The Enterprise Search Center has been online for a year now. So, Happy Birthday to us. We're in the process of reviewing the site's performance. Over the next several weeks, we'll be sharing with you some results.  When it comes to content, site visitors have voted with their clicks-throughs. Based on the click rates, here are the four top articles we published in the last 12 months. You might possibly have missed some of the original content we've presented. Here's your chance to catch up . . .


Principles of Effective Search by James Robertson

There are a number of fundamental principles that underpin the design and delivery of successful search. These relate to the way that staff use search, and the types of tasks they are trying to complete. They are also built on an understanding of staff motivations and behaviors. These principles are not new or radical, rather they are built upon the observation of many users when they search. They distil down common behaviors and approaches that can be analyzed to help design better and more effective search tools . . . Download the Free PDF version of this paper.

Social Work--Adding Social Network Analysis to Search by Bill Ives

The web today is about participation and participant-created content. The most effective web search tools take this participation into consideration in the process of delivering relevant results. A look at these techniques (and some of the problems with them) can lead to insights into exploring the relationship between social context and search results inside the firewall as well. Click through and get the free PDF of this Enterprise Search Center exclusive by Bill Ives.

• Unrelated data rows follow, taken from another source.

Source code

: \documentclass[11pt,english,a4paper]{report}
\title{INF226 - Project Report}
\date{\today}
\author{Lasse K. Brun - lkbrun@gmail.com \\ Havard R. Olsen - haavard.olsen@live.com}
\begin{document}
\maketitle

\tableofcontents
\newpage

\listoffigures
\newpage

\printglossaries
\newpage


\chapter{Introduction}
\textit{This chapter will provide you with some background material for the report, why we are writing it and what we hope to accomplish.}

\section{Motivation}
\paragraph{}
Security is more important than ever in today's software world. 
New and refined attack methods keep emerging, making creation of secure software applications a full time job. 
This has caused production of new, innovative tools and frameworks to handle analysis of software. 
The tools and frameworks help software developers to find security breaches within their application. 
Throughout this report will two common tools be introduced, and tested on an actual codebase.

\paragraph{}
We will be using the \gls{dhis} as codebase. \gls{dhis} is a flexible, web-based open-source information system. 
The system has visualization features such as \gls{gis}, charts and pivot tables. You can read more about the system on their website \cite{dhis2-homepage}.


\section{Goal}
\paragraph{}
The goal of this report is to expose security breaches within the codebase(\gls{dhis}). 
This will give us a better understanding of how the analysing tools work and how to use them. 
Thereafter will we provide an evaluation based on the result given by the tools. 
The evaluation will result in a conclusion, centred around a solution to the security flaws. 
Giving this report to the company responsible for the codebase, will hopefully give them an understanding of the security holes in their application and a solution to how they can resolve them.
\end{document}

Best of Both Worlds (Case Study on Enterprise Search in Practice) by Jean Graef

Enterprise Search Center Exclusive Article. Case Study: By 1999, the Montague Institute realized that both its authors and readers needed a better way to find articles on a specific topic, vendor, or concept. Using both internal organization and with help from Autonomy Ultraseek, Mongague is making its content more findable. Click through to download your free PDF.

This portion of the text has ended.